> Task prompt
Your answer must be the lines from the first record through the line that contains "Industry Classification System", copied exactly and without any pictures.
___ Provided data
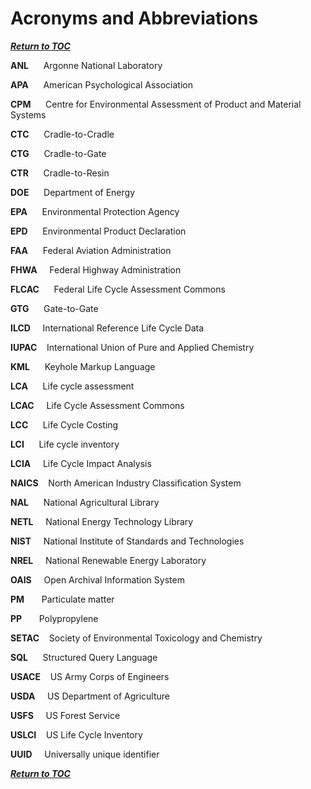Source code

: # Acronyms and Abbreviations

[**_Return to TOC_**](./00-sub-handbook-landing.md)

**ANL**		&nbsp;&nbsp;&nbsp;&nbsp;&nbsp;Argonne National Laboratory

**APA**		&nbsp;&nbsp;&nbsp;&nbsp;&nbsp;American Psychological Association

**CPM**		&nbsp;&nbsp;&nbsp;&nbsp;&nbsp;Centre for Environmental Assessment of Product and Material Systems

**CTC**		&nbsp;&nbsp;&nbsp;&nbsp;&nbsp;Cradle-to-Cradle

**CTG**   &nbsp;&nbsp;&nbsp;&nbsp;&nbsp;Cradle-to-Gate

**CTR**   &nbsp;&nbsp;&nbsp;&nbsp;&nbsp;Cradle-to-Resin

**DOE**		&nbsp;&nbsp;&nbsp;&nbsp;&nbsp;Department of Energy

**EPA**		&nbsp;&nbsp;&nbsp;&nbsp;&nbsp;Environmental Protection Agency

**EPD**		&nbsp;&nbsp;&nbsp;&nbsp;&nbsp;Environmental Product Declaration

**FAA**		&nbsp;&nbsp;&nbsp;&nbsp;&nbsp;Federal Aviation Administration

**FHWA**	&nbsp;&nbsp;&nbsp;&nbsp;Federal Highway Administration

**FLCAC**   &nbsp;&nbsp;&nbsp;&nbsp;&nbsp;Federal Life Cycle Assessment Commons

**GTG**   &nbsp;&nbsp;&nbsp;&nbsp;&nbsp;Gate-to-Gate

**ILCD**	&nbsp;&nbsp;&nbsp;&nbsp;International Reference Life Cycle Data

**IUPAC**	&nbsp;&nbsp;&nbsp;International Union of Pure and Applied Chemistry

**KML**		&nbsp;&nbsp;&nbsp;&nbsp;&nbsp;Keyhole Markup Language

**LCA**		&nbsp;&nbsp;&nbsp;&nbsp;&nbsp;Life cycle assessment

**LCAC**	&nbsp;&nbsp;&nbsp;&nbsp;Life Cycle Assessment Commons

**LCC**		&nbsp;&nbsp;&nbsp;&nbsp;&nbsp;Life Cycle Costing

**LCI**		&nbsp;&nbsp;&nbsp;&nbsp;&nbsp;Life cycle inventory

**LCIA**	&nbsp;&nbsp;&nbsp;&nbsp;Life Cycle Impact Analysis

**NAICS** &nbsp;&nbsp;&nbsp;North American Industry Classification System

**NAL**		&nbsp;&nbsp;&nbsp;&nbsp;&nbsp;National Agricultural Library

**NETL**	&nbsp;&nbsp;&nbsp;&nbsp;National Energy Technology Library

**NIST**	&nbsp;&nbsp;&nbsp;&nbsp;National Institute of Standards and Technologies

**NREL**	&nbsp;&nbsp;&nbsp;&nbsp;National Renewable Energy Laboratory

**OAIS**	&nbsp;&nbsp;&nbsp;&nbsp;Open Archival Information System

**PM**		&nbsp;&nbsp;&nbsp;&nbsp;&nbsp;&nbsp;Particulate matter

**PP**		&nbsp;&nbsp;&nbsp;&nbsp;&nbsp;&nbsp;Polypropylene

**SETAC**	&nbsp;&nbsp;&nbsp;Society of Environmental Toxicology and Chemistry

**SQL**		&nbsp;&nbsp;&nbsp;&nbsp;&nbsp;Structured Query Language

**USACE**	&nbsp;&nbsp;&nbsp;US Army Corps of Engineers

**USDA**	&nbsp;&nbsp;&nbsp;&nbsp;US Department of Agriculture

**USFS**	&nbsp;&nbsp;&nbsp;&nbsp;US Forest Service

**USLCI**	&nbsp;&nbsp;&nbsp;US Life Cycle Inventory

**UUID**	&nbsp;&nbsp;&nbsp;&nbsp;Universally unique identifier


[**_Return to TOC_**](./00-sub-handbook-landing.md)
______
> Solution below
Source code

: # Acronyms and Abbreviations

[**_Return to TOC_**](./00-sub-handbook-landing.md)

**ANL**		&nbsp;&nbsp;&nbsp;&nbsp;&nbsp;Argonne National Laboratory

**APA**		&nbsp;&nbsp;&nbsp;&nbsp;&nbsp;American Psychological Association

**CPM**		&nbsp;&nbsp;&nbsp;&nbsp;&nbsp;Centre for Environmental Assessment of Product and Material Systems

**CTC**		&nbsp;&nbsp;&nbsp;&nbsp;&nbsp;Cradle-to-Cradle

**CTG**   &nbsp;&nbsp;&nbsp;&nbsp;&nbsp;Cradle-to-Gate

**CTR**   &nbsp;&nbsp;&nbsp;&nbsp;&nbsp;Cradle-to-Resin

**DOE**		&nbsp;&nbsp;&nbsp;&nbsp;&nbsp;Department of Energy

**EPA**		&nbsp;&nbsp;&nbsp;&nbsp;&nbsp;Environmental Protection Agency

**EPD**		&nbsp;&nbsp;&nbsp;&nbsp;&nbsp;Environmental Product Declaration

**FAA**		&nbsp;&nbsp;&nbsp;&nbsp;&nbsp;Federal Aviation Administration

**FHWA**	&nbsp;&nbsp;&nbsp;&nbsp;Federal Highway Administration

**FLCAC**   &nbsp;&nbsp;&nbsp;&nbsp;&nbsp;Federal Life Cycle Assessment Commons

**GTG**   &nbsp;&nbsp;&nbsp;&nbsp;&nbsp;Gate-to-Gate

**ILCD**	&nbsp;&nbsp;&nbsp;&nbsp;International Reference Life Cycle Data

**IUPAC**	&nbsp;&nbsp;&nbsp;International Union of Pure and Applied Chemistry

**KML**		&nbsp;&nbsp;&nbsp;&nbsp;&nbsp;Keyhole Markup Language

**LCA**		&nbsp;&nbsp;&nbsp;&nbsp;&nbsp;Life cycle assessment

**LCAC**	&nbsp;&nbsp;&nbsp;&nbsp;Life Cycle Assessment Commons

**LCC**		&nbsp;&nbsp;&nbsp;&nbsp;&nbsp;Life Cycle Costing

**LCI**		&nbsp;&nbsp;&nbsp;&nbsp;&nbsp;Life cycle inventory

**LCIA**	&nbsp;&nbsp;&nbsp;&nbsp;Life Cycle Impact Analysis

**NAICS** &nbsp;&nbsp;&nbsp;North American Industry Classification System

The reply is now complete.